Cuore di bue (ox heart tomatoes) are traditional in Liguria. They are large, meaty, and low in acidity, with dense flesh that holds its shape when sliced. Any large beefsteak tomato is a good substitute outside Italy.

More Food from Liguria

Liguria is a region of intense, precise flavours – built on basil, olive oil, anchovies, and the sea.

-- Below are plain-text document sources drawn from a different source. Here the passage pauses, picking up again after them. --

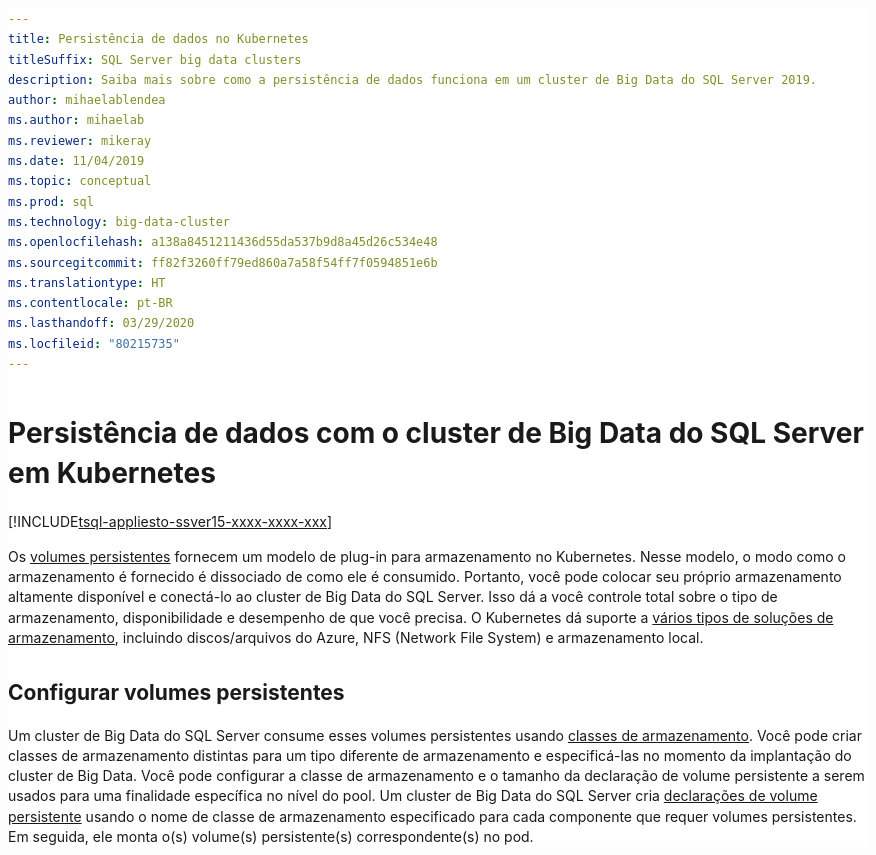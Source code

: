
```yaml
---
title: Persistência de dados no Kubernetes
titleSuffix: SQL Server big data clusters
description: Saiba mais sobre como a persistência de dados funciona em um cluster de Big Data do SQL Server 2019.
author: mihaelablendea
ms.author: mihaelab
ms.reviewer: mikeray
ms.date: 11/04/2019
ms.topic: conceptual
ms.prod: sql
ms.technology: big-data-cluster
ms.openlocfilehash: a138a8451211436d55da537b9d8a45d26c534e48
ms.sourcegitcommit: ff82f3260ff79ed860a7a58f54ff7f0594851e6b
ms.translationtype: HT
ms.contentlocale: pt-BR
ms.lasthandoff: 03/29/2020
ms.locfileid: "80215735"
---
```

# <a name="data-persistence-with-sql-server-big-data-cluster-in-kubernetes"></a>Persistência de dados com o cluster de Big Data do SQL Server em Kubernetes

[!INCLUDE[tsql-appliesto-ssver15-xxxx-xxxx-xxx](../includes/tsql-appliesto-ssver15-xxxx-xxxx-xxx.md)]

Os [volumes persistentes](https://kubernetes.io/docs/concepts/storage/persistent-volumes/) fornecem um modelo de plug-in para armazenamento no Kubernetes. Nesse modelo, o modo como o armazenamento é fornecido é dissociado de como ele é consumido. Portanto, você pode colocar seu próprio armazenamento altamente disponível e conectá-lo ao cluster de Big Data do SQL Server. Isso dá a você controle total sobre o tipo de armazenamento, disponibilidade e desempenho de que você precisa. O Kubernetes dá suporte a [vários tipos de soluções de armazenamento](https://kubernetes.io/docs/concepts/storage/storage-classes/#provisioner), incluindo discos/arquivos do Azure, NFS (Network File System) e armazenamento local.

## <a name="configure-persistent-volumes"></a>Configurar volumes persistentes

Um cluster de Big Data do SQL Server consume esses volumes persistentes usando [classes de armazenamento](https://kubernetes.io/docs/concepts/storage/storage-classes/). Você pode criar classes de armazenamento distintas para um tipo diferente de armazenamento e especificá-las no momento da implantação do cluster de Big Data. Você pode configurar a classe de armazenamento e o tamanho da declaração de volume persistente a serem usados para uma finalidade específica no nível do pool. Um cluster de Big Data do SQL Server cria [declarações de volume persistente](https://kubernetes.io/docs/concepts/storage/persistent-volumes/#persistentvolumeclaims) usando o nome de classe de armazenamento especificado para cada componente que requer volumes persistentes. Em seguida, ele monta o(s) volume(s) persistente(s) correspondente(s) no pod. 
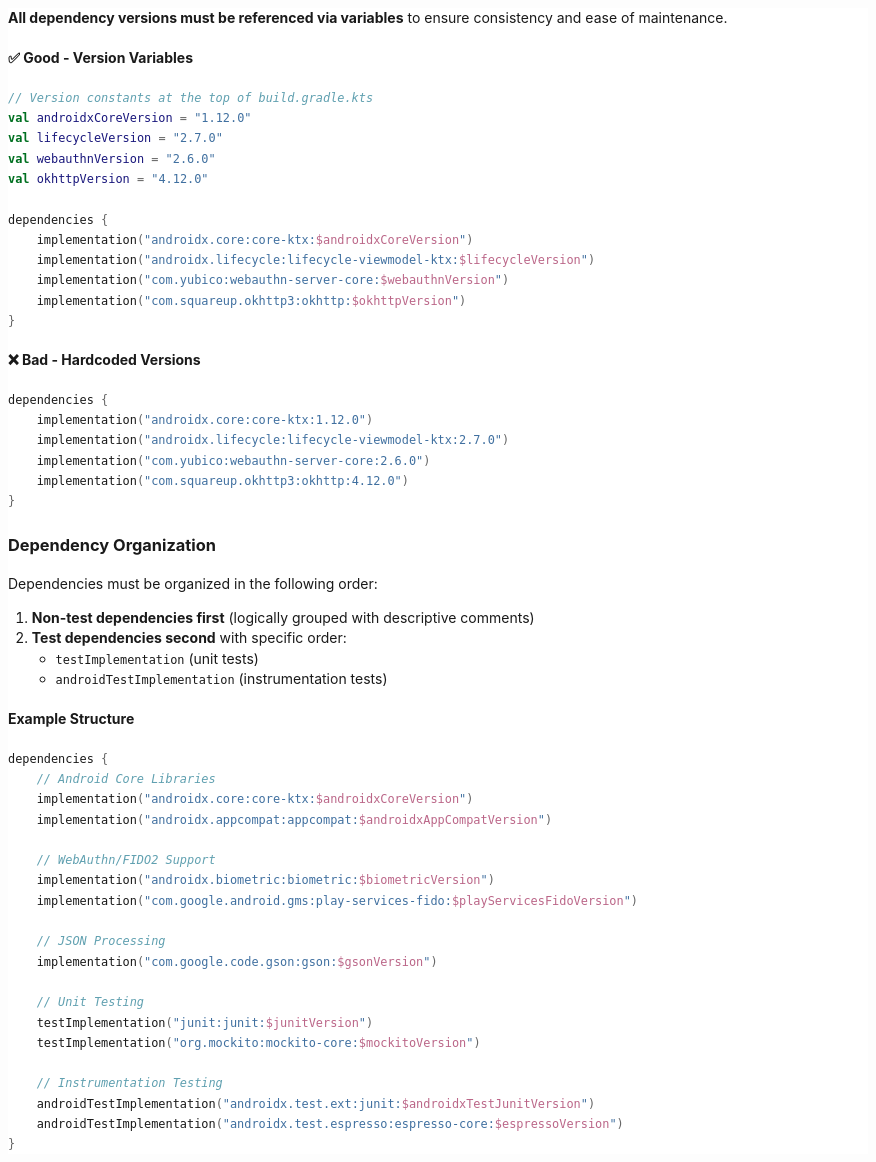 **All dependency versions must be referenced via variables** to ensure consistency and ease of maintenance.

#### ✅ Good - Version Variables
```kotlin
// Version constants at the top of build.gradle.kts
val androidxCoreVersion = "1.12.0"
val lifecycleVersion = "2.7.0"
val webauthnVersion = "2.6.0"
val okhttpVersion = "4.12.0"

dependencies {
    implementation("androidx.core:core-ktx:$androidxCoreVersion")
    implementation("androidx.lifecycle:lifecycle-viewmodel-ktx:$lifecycleVersion")
    implementation("com.yubico:webauthn-server-core:$webauthnVersion")
    implementation("com.squareup.okhttp3:okhttp:$okhttpVersion")
}
```

#### ❌ Bad - Hardcoded Versions
```kotlin
dependencies {
    implementation("androidx.core:core-ktx:1.12.0")
    implementation("androidx.lifecycle:lifecycle-viewmodel-ktx:2.7.0")
    implementation("com.yubico:webauthn-server-core:2.6.0")
    implementation("com.squareup.okhttp3:okhttp:4.12.0")
}
```

### Dependency Organization

Dependencies must be organized in the following order:

1. **Non-test dependencies first** (logically grouped with descriptive comments)
2. **Test dependencies second** with specific order:
   - `testImplementation` (unit tests)
   - `androidTestImplementation` (instrumentation tests)

#### Example Structure
```kotlin
dependencies {
    // Android Core Libraries
    implementation("androidx.core:core-ktx:$androidxCoreVersion")
    implementation("androidx.appcompat:appcompat:$androidxAppCompatVersion")
    
    // WebAuthn/FIDO2 Support
    implementation("androidx.biometric:biometric:$biometricVersion")
    implementation("com.google.android.gms:play-services-fido:$playServicesFidoVersion")
    
    // JSON Processing
    implementation("com.google.code.gson:gson:$gsonVersion")
    
    // Unit Testing
    testImplementation("junit:junit:$junitVersion")
    testImplementation("org.mockito:mockito-core:$mockitoVersion")
    
    // Instrumentation Testing
    androidTestImplementation("androidx.test.ext:junit:$androidxTestJunitVersion")
    androidTestImplementation("androidx.test.espresso:espresso-core:$espressoVersion")
}
```
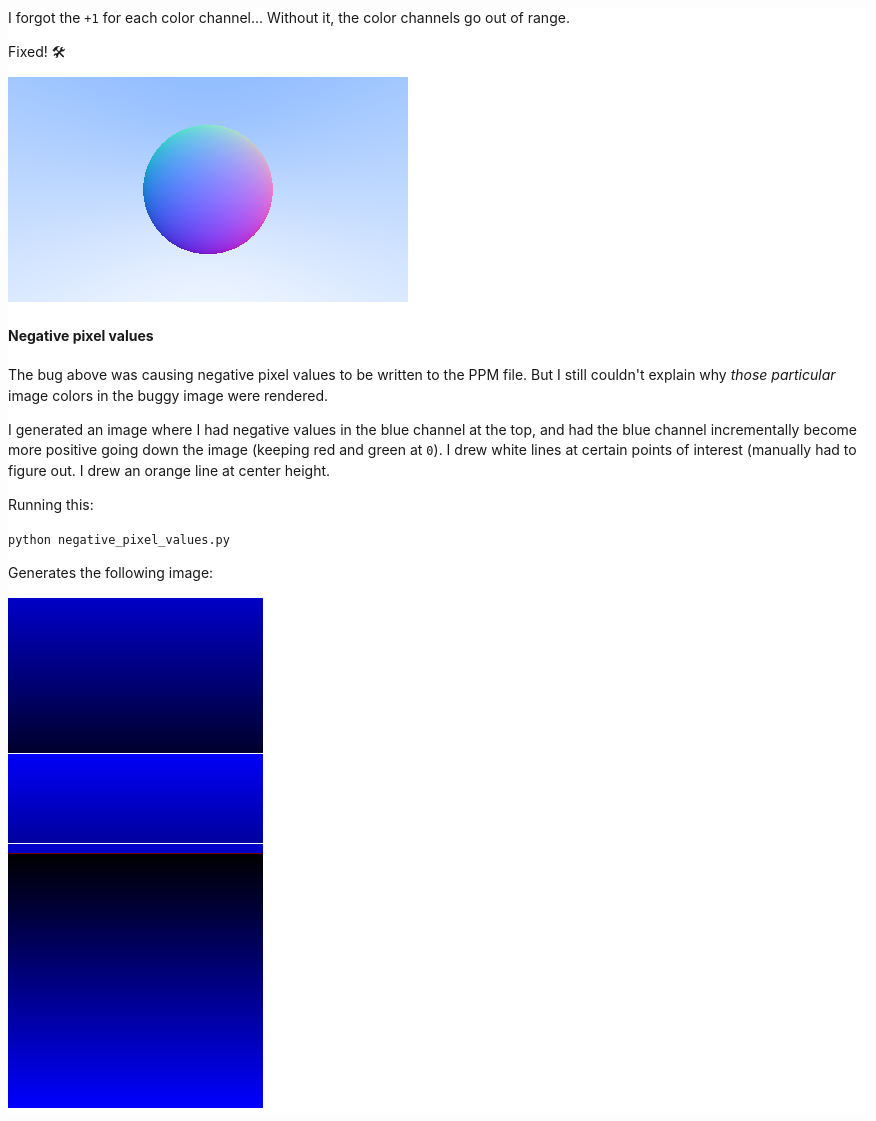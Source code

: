 I forgot the `+1` for each color channel... Without it, the color channels go out of range.

Fixed! 🛠

![Sphere shading map](images/sphere_shading_map.png)

#### Negative pixel values
The bug above was causing negative pixel values to be written to the PPM file. But I still couldn't explain why *those particular* image colors in the buggy image were rendered.

I generated an image where I had negative values in the blue channel at the top, and had the blue channel incrementally become more positive going down the image (keeping red and green at `0`). I drew white lines at certain points of interest (manually had to figure out. I drew an orange line at center height.

Running this:
```bash
python negative_pixel_values.py
```

Generates the following image:

![Negative pixel values](images/negative_pixel_values.png)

Buridda di Seppie – Ligurian Cuttlefish and Peas

Pesto di Fave – Fava Bean Pesto

Funghi alla Genovese

Discover more food from Liguria

Condiglione – Liguria’s Summer Salad

Prep Time 15 minutes
Total Time 15 minutes
Servings 4
A light and simple Ligurian summer salad of tomatoes, taggiasca olives, red onion, capers, and oregano dressed with extra virgin olive oil.

Equipment

  • Sharp knife
  • Chopping Board
  • Wide serving bowl or large plate

Ingredients

  • 500 grams cuore di bue tomatoes (or large beefsteak tomatoes)
  • 1 medium red onion (thinly sliced)
  • 1 yellow bell pepper (sliced and de-seeded)
  • 100 grams Taggiasca olives (pitted)
  • 2 tbsp capers (salt-packed, rinsed)
  • 4 fillets anchovies (roughly chopped)
  • 4 tbsp extra virgin olive oil (Ligurian if possible)
  • 1 tsp freshly oregano (chopped)
  • Salt (to taste)
  • pepper (to taste)

Optional

  • 100 grams cucumber (sliced)
  • 100 grams green beans (blanched)
  • 80 grams good-quality tuna in olive oil (drained)
  • 4 soft-boiled eggs (quartered)

Instructions 

  • Slice the tomatoes into thick rounds or rough wedges. Arrange in a wide bowl or on a large plate.
  • Scatter the red onion, yellow bell pepper, taggiasca olives, anchovies and rinsed capers over the tomatoes and onion. Add cucumber, green beans, soft-boiled eggs, and tuna at this stage if using.
  • Pour the olive oil over the salad. Season with salt and dried oregano. Turn gently once or twice. Leave to sit for 10 minutes before serving so the tomatoes release their juice into the oil.

Notes

  1. Taggiasca olives are the correct choice here. Their mild, nutty flavour is nothing like a kalamata. Look for them in Italian delis or online.
  2. Cuore di bue tomatoes are the traditional Ligurian variety. Any large, meaty beefsteak tomato is a good substitute.
  3. Salt-packed capers have a better flavour than capers in brine. Rinse thoroughly before using.
  4. Do not refrigerate before serving. Tomatoes lose flavour in the fridge. Dress at room temperature and serve immediately.
  5. Tuna makes this a more substantial dish. Leave it out for a lighter antipasto or contorno.